Two Newberys and one Honor to go along with two from the Brits.
Nicole says
Wow, I was expecting Holes to crack the top five (I had it at number 4). I can’t believe such a perfect book wasn’t a little higher.
The only problem I have with Holes is, as a librarian, when I recommend this book to students, nine out of ten of them still say they’ve already read it. I’m kind of looking forward to the day when it’s not quite so popular so I can actually introduce it to someone for the first time!
Els Kushner says
In 2001, Holes and Harry Potter #1 (among several other books) went head-to-head for the Young Reader’s Choice Award, the oldest–and one of the biggest–children’s choice book awards in North America.
Holes won.
My Boaz's Ruth says
Maybe 2001 was still too early for Harry Potter? It didn’t peak until later.
Anna says
Meh. Can’t like them all, I guess.
RM1(SS) (ret) says
Holes? Holes???? HOLES is in the TOP TEN???????
!!!!!!!!!!
(The captcha is “FK3BS” – which seems appropriate somehow….)
RM1(SS) (ret) says
Jordan: I’m guessing Charlotte, Files, HP1, LW&W and Wrinkle to be the top five, though not necessarily in that order.
Emily says
RM1(SS): that’s what left on my list, too (my top ten, not my original votes).

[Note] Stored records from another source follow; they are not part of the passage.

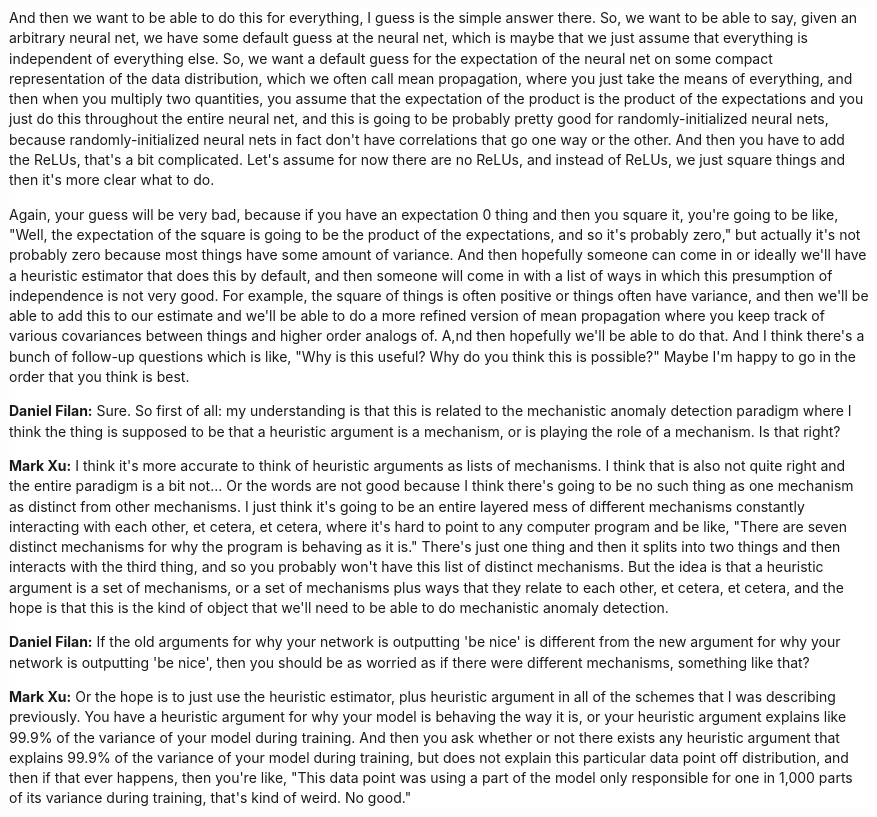 And then we want to be able to do this for everything, I guess is the simple answer there. So, we want to be able to say, given an arbitrary neural net, we have some default guess at the neural net, which is maybe that we just assume that everything is independent of everything else. So, we want a default guess for the expectation of the neural net on some compact representation of the data distribution, which we often call mean propagation, where you just take the means of everything, and then when you multiply two quantities, you assume that the expectation of the product is the product of the expectations and you just do this throughout the entire neural net, and this is going to be probably pretty good for randomly-initialized neural nets, because randomly-initialized neural nets in fact don't have correlations that go one way or the other. And then you have to add the ReLUs, that's a bit complicated. Let's assume for now there are no ReLUs, and instead of ReLUs, we just square things and then it's more clear what to do.

Again, your guess will be very bad, because if you have an expectation 0 thing and then you square it, you're going to be like, "Well, the expectation of the square is going to be the product of the expectations, and so it's probably zero," but actually it's not probably zero because most things have some amount of variance. And then hopefully someone can come in or ideally we'll have a heuristic estimator that does this by default, and then someone will come in with a list of ways in which this presumption of independence is not very good. For example, the square of things is often positive or things often have variance, and then we'll be able to add this to our estimate and we'll be able to do a more refined version of mean propagation where you keep track of various covariances between things and higher order analogs of. A,nd then hopefully we'll be able to do that. And I think there's a bunch of follow-up questions which is like, "Why is this useful? Why do you think this is possible?" Maybe I'm happy to go in the order that you think is best.

**Daniel Filan:**
Sure. So first of all: my understanding is that this is related to the mechanistic anomaly detection paradigm where I think the thing is supposed to be that a heuristic argument is a mechanism, or is playing the role of a mechanism. Is that right?

**Mark Xu:**
I think it's more accurate to think of heuristic arguments as lists of mechanisms. I think that is also not quite right and the entire paradigm is a bit not... Or the words are not good because I think there's going to be no such thing as one mechanism as distinct from other mechanisms. I just think it's going to be an entire layered mess of different mechanisms constantly interacting with each other, et cetera, et cetera, where it's hard to point to any computer program and be like, "There are seven distinct mechanisms for why the program is behaving as it is." There's just one thing and then it splits into two things and then interacts with the third thing, and so you probably won't have this list of distinct mechanisms. But the idea is that a heuristic argument is a set of mechanisms, or a set of mechanisms plus ways that they relate to each other, et cetera, et cetera, and the hope is that this is the kind of object that we'll need to be able to do mechanistic anomaly detection.

**Daniel Filan:**
If the old arguments for why your network is outputting 'be nice' is different from the new argument for why your network is outputting 'be nice', then you should be as worried as if there were different mechanisms, something like that?

**Mark Xu:**
Or the hope is to just use the heuristic estimator, plus heuristic argument in all of the schemes that I was describing previously. You have a heuristic argument for why your model is behaving the way it is, or your heuristic argument explains like 99.9% of the variance of your model during training. And then you ask whether or not there exists any heuristic argument that explains 99.9% of the variance of your model during training, but does not explain this particular data point off distribution, and then if that ever happens, then you're like, "This data point was using a part of the model only responsible for one in 1,000 parts of its variance during training, that's kind of weird. No good."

Kind of hoping to see my beloved Wrinkle at number 1, although I put my money on Sorcerer’s Stone.
Connie says
I’m guessing Charlotte will give even HP1 a run for the money. Files, Wrinkle, and LWW have to be up there, but I cannot predict at all whether Charlotte or Harry will come out on top. Or could there still be surprises in store??
DaNae says
YOu would think with 5 Harrys already making an apperance there would be a little vote splitting to keep #1 from the #1 spot. At least that was my logic when I predicted he would come out at #7. Of course on my list he was #2.
RM1(SS) (ret) says
Emily: None of those five was on my original list, mainly because I didn’t think of them when I was making it. 8) If I had, Files and LW&W probably would have been there.
DaNae: On the other hand, how many people put more than one HP on their list?
Maggi says
Yes, yes, yes! Love it. Definitely #1 on my You Must Read These Books Before Leaving Childhood list.